週刊 奥の院 10.11

■ 三浦しをん 『本屋さんで待ち合わせ』 大和書房 1400円+税 
 2006年『まほろ駅前多田便利軒』直木賞
 本年『舟を編む本屋大賞。映画化、来年4月公開。松田龍平宮崎あおい主演。
 書評と本にまつわるエッセイ。
 一日の大半を読書で過ごしている。
 

 私は本を紹介する際に、ひとつの方針を立てている。「ピンとこなかったものについては、最初から黙して語らない(つまり、取りあげてああだこうだ言わない)」だ。
 ひとさまの本に、えらそうにあれこれ言っておきながら、自分が書いている本はどうなんだ。そう問われるとグゥの音も出ない。そこで姑息にも、批判的にならざるをえない本や漫画への感想は、公には表明しないことにしている。また、たとえ私にはピンとこなかったとしても、その本や漫画を好きなかたが当然おられるのだから、わざわざネガティブな感想を表明して、該当の書籍やそれを好きなひとたちを否定する必要も権利もないと考えるからでもある。
 ひとによっていろんな読みかたができるから、本や漫画はおもしろい。

 大人だ。
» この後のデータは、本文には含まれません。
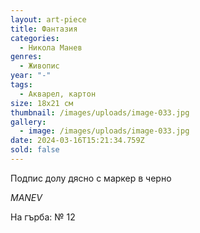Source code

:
 ```yaml
---
layout: art-piece
title: Фантазия
categories:
  - Никола Манев
genres:
  - Живопис
year: "-"
tags:
  - Акварел, картон
size: 18х21 см
thumbnail: /images/uploads/image-033.jpg
gallery:
  - image: /images/uploads/image-033.jpg
date: 2024-03-16T15:21:34.759Z
sold: false
---
```

Подпис долу дясно с маркер в черно

*MANEV*

На гърба: № 12
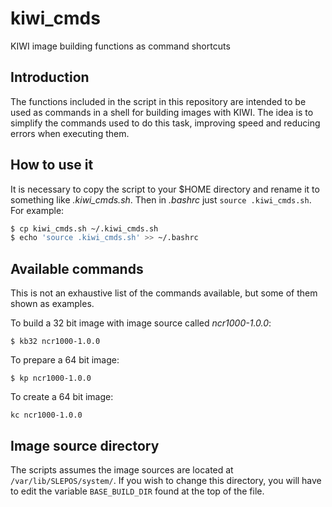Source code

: # kiwi_cmds
KIWI image building functions as command shortcuts

## Introduction

The functions included in the script in this repository are intended to be used as commands in a shell for building images with KIWI. The idea is to simplify the commands used to do this task, improving speed and reducing errors when executing them.

## How to use it

It is necessary to copy the script to your $HOME directory and rename it to something like *.kiwi_cmds.sh*. Then in *.bashrc* just `source .kiwi_cmds.sh`. For example:

```bash
$ cp kiwi_cmds.sh ~/.kiwi_cmds.sh
$ echo 'source .kiwi_cmds.sh' >> ~/.bashrc
```

## Available commands

This is not an exhaustive list of the commands available, but some of them shown as examples.

To build a 32 bit image with image source called *ncr1000-1.0.0*:

`$ kb32 ncr1000-1.0.0`

To prepare a 64 bit image:

`$ kp ncr1000-1.0.0`

To create a 64 bit image:

`kc ncr1000-1.0.0`

## Image source directory

The scripts assumes the image sources are located at `/var/lib/SLEPOS/system/`. If you wish to change this directory, you will have to edit the variable `BASE_BUILD_DIR` found at the top of the file.
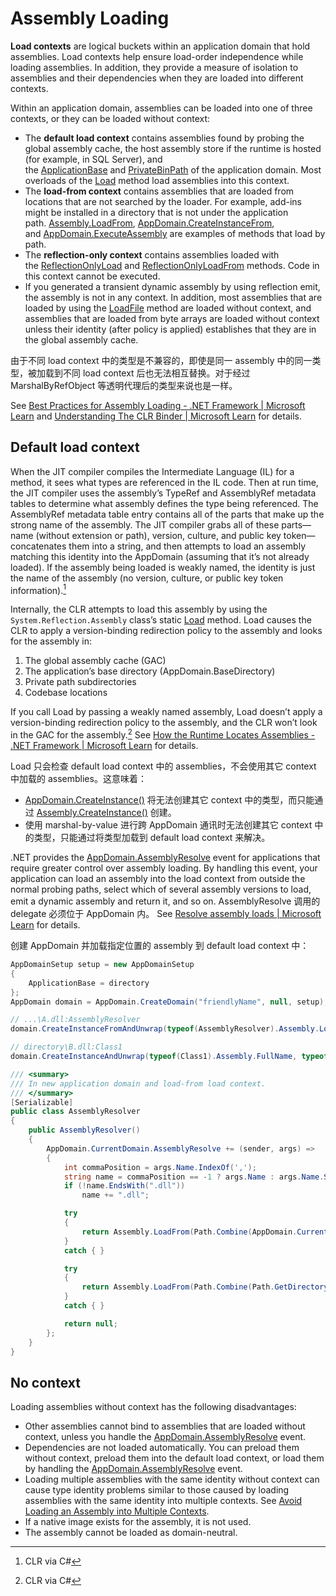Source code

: # Assembly Loading
**Load contexts** are logical buckets within an application domain that hold assemblies. Load contexts help ensure load-order independence while loading assemblies. In addition, they provide a measure of isolation to assemblies and their dependencies when they are loaded into different contexts.

Within an application domain, assemblies can be loaded into one of three contexts, or they can be loaded without context:
- The **default load context** contains assemblies found by probing the global assembly cache, the host assembly store if the runtime is hosted (for example, in SQL Server), and the [ApplicationBase](https://learn.microsoft.com/en-us/dotnet/api/system.appdomainsetup.applicationbase) and [PrivateBinPath](https://learn.microsoft.com/en-us/dotnet/api/system.appdomainsetup.privatebinpath) of the application domain. Most overloads of the [Load](https://learn.microsoft.com/en-us/dotnet/api/system.reflection.assembly.load) method load assemblies into this context.
- The **load-from context** contains assemblies that are loaded from locations that are not searched by the loader. For example, add-ins might be installed in a directory that is not under the application path. [Assembly.LoadFrom](https://learn.microsoft.com/en-us/dotnet/api/system.reflection.assembly.loadfrom), [AppDomain.CreateInstanceFrom](https://learn.microsoft.com/en-us/dotnet/api/system.appdomain.createinstancefrom), and [AppDomain.ExecuteAssembly](https://learn.microsoft.com/en-us/dotnet/api/system.appdomain.executeassembly) are examples of methods that load by path.
- The **reflection-only context** contains assemblies loaded with the [ReflectionOnlyLoad](https://learn.microsoft.com/en-us/dotnet/api/system.reflection.assembly.reflectiononlyload) and [ReflectionOnlyLoadFrom](https://learn.microsoft.com/en-us/dotnet/api/system.reflection.assembly.reflectiononlyloadfrom) methods. Code in this context cannot be executed.
- If you generated a transient dynamic assembly by using reflection emit, the assembly is not in any context. In addition, most assemblies that are loaded by using the [LoadFile](https://learn.microsoft.com/en-us/dotnet/api/system.reflection.assembly.loadfile) method are loaded without context, and assemblies that are loaded from byte arrays are loaded without context unless their identity (after policy is applied) establishes that they are in the global assembly cache.

由于不同 load context 中的类型是不兼容的，即使是同一 assembly 中的同一类型，被加载到不同 load context 后也无法相互替换。对于经过 MarshalByRefObject 等透明代理后的类型来说也是一样。

See [Best Practices for Assembly Loading - .NET Framework | Microsoft Learn](https://learn.microsoft.com/en-us/dotnet/framework/deployment/best-practices-for-assembly-loading) and [Understanding The CLR Binder | Microsoft Learn](https://learn.microsoft.com/en-us/archive/msdn-magazine/2009/may/understanding-the-clr-binder#id0400031) for details.

## Default load context
When the JIT compiler compiles the Intermediate Language (IL) for a method, it sees what types are referenced in the IL code. Then at run time, the JIT compiler uses the assembly’s TypeRef and AssemblyRef metadata tables to determine what assembly defines the type being referenced. The AssemblyRef metadata table entry contains all of the parts that make up the strong name of the assembly. The JIT compiler grabs all of these parts—name (without extension or path), version, culture, and public key token—concatenates them into a string, and then attempts to load an assembly matching this identity into the AppDomain (assuming that it’s not already loaded). If the assembly being loaded is weakly named, the identity is just the name of the assembly (no version, culture, or public key token information).[^clrvia]

Internally, the CLR attempts to load this assembly by using the `System.Reflection.Assembly` class’s static [Load](https://learn.microsoft.com/en-us/dotnet/api/system.reflection.assembly.load?view=netframework-4.8) method. Load causes the CLR to apply a version-binding redirection policy to the assembly and looks for the assembly in:
1. The global assembly cache (GAC)
2. The application’s base directory (AppDomain.BaseDirectory)
3. Private path subdirectories
4. Codebase locations

If you call Load by passing a weakly named assembly, Load doesn’t apply a version-binding redirection policy to the assembly, and the CLR won’t look in the GAC for the assembly.[^clrvia] See [How the Runtime Locates Assemblies - .NET Framework | Microsoft Learn](https://learn.microsoft.com/en-us/dotnet/framework/deployment/how-the-runtime-locates-assemblies) for details.

Load 只会检查 default load context 中的 assemblies，不会使用其它 context 中加载的 assemblies。这意味着：
- [AppDomain.CreateInstance()](https://learn.microsoft.com/en-us/dotnet/api/system.appdomain.createinstance) 将无法创建其它 context 中的类型，而只能通过 [Assembly.CreateInstance()](https://learn.microsoft.com/en-us/dotnet/api/system.reflection.assembly.createinstance) 创建。
- 使用 marshal-by-value 进行跨 AppDomain 通讯时无法创建其它 context 中的类型，只能通过将类型加载到 default load context 来解决。

.NET provides the [AppDomain.AssemblyResolve](https://learn.microsoft.com/en-us/dotnet/api/system.appdomain.assemblyresolve) event for applications that require greater control over assembly loading. By handling this event, your application can load an assembly into the load context from outside the normal probing paths, select which of several assembly versions to load, emit a dynamic assembly and return it, and so on. AssemblyResolve 调用的 delegate 必须位于 AppDomain 内。 See [Resolve assembly loads | Microsoft Learn](https://learn.microsoft.com/en-us/dotnet/standard/assembly/resolve-loads) for details.

创建 AppDomain 并加载指定位置的 assembly 到 default load context 中：
```csharp
AppDomainSetup setup = new AppDomainSetup
{
    ApplicationBase = directory
};
AppDomain domain = AppDomain.CreateDomain("friendlyName", null, setup);

// ...\A.dll:AssemblyResolver
domain.CreateInstanceFromAndUnwrap(typeof(AssemblyResolver).Assembly.Location, typeof(AssemblyResolver).FullName);

// directory\B.dll:Class1
domain.CreateInstanceAndUnwrap(typeof(Class1).Assembly.FullName, typeof(Class1).FullName);

/// <summary>
/// In new application domain and load-from load context.
/// </summary>
[Serializable]
public class AssemblyResolver
{
    public AssemblyResolver()
    {
        AppDomain.CurrentDomain.AssemblyResolve += (sender, args) =>
        {
            int commaPosition = args.Name.IndexOf(',');
            string name = commaPosition == -1 ? args.Name : args.Name.Substring(0, commaPosition);
            if (!name.EndsWith(".dll"))
                name += ".dll";

            try
            {
                return Assembly.LoadFrom(Path.Combine(AppDomain.CurrentDomain.BaseDirectory, name));
            }
            catch { }

            try
            {
                return Assembly.LoadFrom(Path.Combine(Path.GetDirectoryName(Assembly.GetExecutingAssembly().Location), name));
            }
            catch { }

            return null;
        };
    }
}
```

## No context
Loading assemblies without context has the following disadvantages:
- Other assemblies cannot bind to assemblies that are loaded without context, unless you handle the [AppDomain.AssemblyResolve](https://learn.microsoft.com/en-us/dotnet/api/system.appdomain.assemblyresolve) event.
- Dependencies are not loaded automatically. You can preload them without context, preload them into the default load context, or load them by handling the [AppDomain.AssemblyResolve](https://learn.microsoft.com/en-us/dotnet/api/system.appdomain.assemblyresolve) event.
- Loading multiple assemblies with the same identity without context can cause type identity problems similar to those caused by loading assemblies with the same identity into multiple contexts. See [Avoid Loading an Assembly into Multiple Contexts](https://learn.microsoft.com/en-us/dotnet/framework/deployment/best-practices-for-assembly-loading#avoid_loading_into_multiple_contexts).
- If a native image exists for the assembly, it is not used.
- The assembly cannot be loaded as domain-neutral.


[^clrvia]: CLR via C#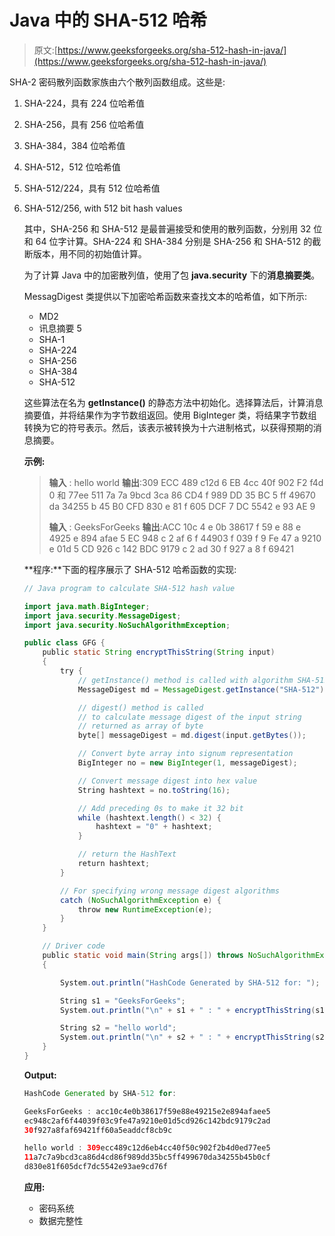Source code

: # Java 中的 SHA-512 哈希

> 原文:[https://www.geeksforgeeks.org/sha-512-hash-in-java/](https://www.geeksforgeeks.org/sha-512-hash-in-java/)

SHA-2 密码散列函数家族由六个散列函数组成。这些是:

1.  SHA-224，具有 224 位哈希值
2.  SHA-256，具有 256 位哈希值
3.  SHA-384，384 位哈希值
4.  SHA-512，512 位哈希值
5.  SHA-512/224，具有 512 位哈希值
6.  SHA-512/256, with 512 bit hash values

    其中，SHA-256 和 SHA-512 是最普遍接受和使用的散列函数，分别用 32 位和 64 位字计算。SHA-224 和 SHA-384 分别是 SHA-256 和 SHA-512 的截断版本，用不同的初始值计算。

    为了计算 Java 中的加密散列值，使用了包 **java.security** 下的**消息摘要类**。

    MessagDigest 类提供以下加密哈希函数来查找文本的哈希值，如下所示:

    *   MD2
    *   讯息摘要 5
    *   SHA-1
    *   SHA-224
    *   SHA-256
    *   SHA-384
    *   SHA-512

    这些算法在名为 **getInstance()** 的静态方法中初始化。选择算法后，计算消息摘要值，并将结果作为字节数组返回。使用 BigInteger 类，将结果字节数组转换为它的符号表示。然后，该表示被转换为十六进制格式，以获得预期的消息摘要。

    **示例:**

    > **输入** : hello world
    > **输出**:309 ECC 489 c12d 6 EB 4cc 40f 902 F2 f4d 0 和 77ee 511 7a 7a 9bcd 3ca 86 CD4 f 989 DD 35 BC 5 ff 49670 da 34255 b 45 B0 CFD 830 e 81 f 605 DCF 7 DC 5542 e 93 AE 9
    > 
    > **输入** : GeeksForGeeks
    > **输出**:ACC 10c 4 e 0b 38617 f 59 e 88 e 4925 e 894 afae 5 EC 948 c 2 af 6 f 44903 f 039 f 9 Fe 47 a 9210 e 01d 5 CD 926 c 142 BDC 9179 c 2 ad 30 f 927 a 8 f 69421

    **程序:**下面的程序展示了 SHA-512 哈希函数的实现:

    ```java
    // Java program to calculate SHA-512 hash value

    import java.math.BigInteger;
    import java.security.MessageDigest;
    import java.security.NoSuchAlgorithmException;

    public class GFG {
        public static String encryptThisString(String input)
        {
            try {
                // getInstance() method is called with algorithm SHA-512
                MessageDigest md = MessageDigest.getInstance("SHA-512");

                // digest() method is called
                // to calculate message digest of the input string
                // returned as array of byte
                byte[] messageDigest = md.digest(input.getBytes());

                // Convert byte array into signum representation
                BigInteger no = new BigInteger(1, messageDigest);

                // Convert message digest into hex value
                String hashtext = no.toString(16);

                // Add preceding 0s to make it 32 bit
                while (hashtext.length() < 32) {
                    hashtext = "0" + hashtext;
                }

                // return the HashText
                return hashtext;
            }

            // For specifying wrong message digest algorithms
            catch (NoSuchAlgorithmException e) {
                throw new RuntimeException(e);
            }
        }

        // Driver code
        public static void main(String args[]) throws NoSuchAlgorithmException
        {

            System.out.println("HashCode Generated by SHA-512 for: ");

            String s1 = "GeeksForGeeks";
            System.out.println("\n" + s1 + " : " + encryptThisString(s1));

            String s2 = "hello world";
            System.out.println("\n" + s2 + " : " + encryptThisString(s2));
        }
    }
    ```

    **Output:**

    ```java
    HashCode Generated by SHA-512 for: 

    GeeksForGeeks : acc10c4e0b38617f59e88e49215e2e894afaee5
    ec948c2af6f44039f03c9fe47a9210e01d5cd926c142bdc9179c2ad
    30f927a8faf69421ff60a5eaddcf8cb9c

    hello world : 309ecc489c12d6eb4cc40f50c902f2b4d0ed77ee5
    11a7c7a9bcd3ca86d4cd86f989dd35bc5ff499670da34255b45b0cf
    d830e81f605dcf7dc5542e93ae9cd76f

    ```

    **应用:**

    *   密码系统
    *   数据完整性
何も争いごとを撒くことはない。

一章 口を開けば、本の話と漫画の話  
女工哀史』に萌える 
読むと猛然と腹が減る 
強風アパートの悲劇 
キュリー夫人の暖房術 他
二章 愉しみも哀しみも本の中に  
時に抗った作家の生――『星新一 一〇〇一話をつくった人』 最相葉月
『タブーと結婚 「源氏物語と阿闍世王コンプレックス論」のほうへ』 藤井貞和 他
三章 本が教えてくれること
『植民地時代の古本屋たち』 神田信悦
『中国名言集 一日一話』 井波律子
裏社会の繊細な魂に迫る――『ヤクザ、わが兄弟』 ヤコブ・ラズ著 母袋夏生訳 他
四章 読まずにわかる『東海道四谷怪談
第一夜 幕末迫る一八二五年に初演 〜 第十二夜 哀しくむなしいラスト
五章 もう少しだけ、本の話                                    
孤独と、優しさと、茶目っ気と。『駆け込み訴え』 太宰治
川の流れのように――『潤一』 井上荒野 他
 
 本文で語りきれなくて、「おわりに」でもまだ「最近読んだ本」について書く。

 本を読んで感じたことを、一人で噛みしめることも、だれかと話しあうこともできる。各人が読みたい本を自由に選択し、自由に味わうことができる。だから、読書は楽しくて奥深い。……

(平野)書名のように、待ち合わせしてください。デートでもいいです。うるさいのは困りますけど。
 紹介しておいて、すんません、私、この人の作品、読んでいません。「好き嫌い」ではなく、ほんとうに、すみません。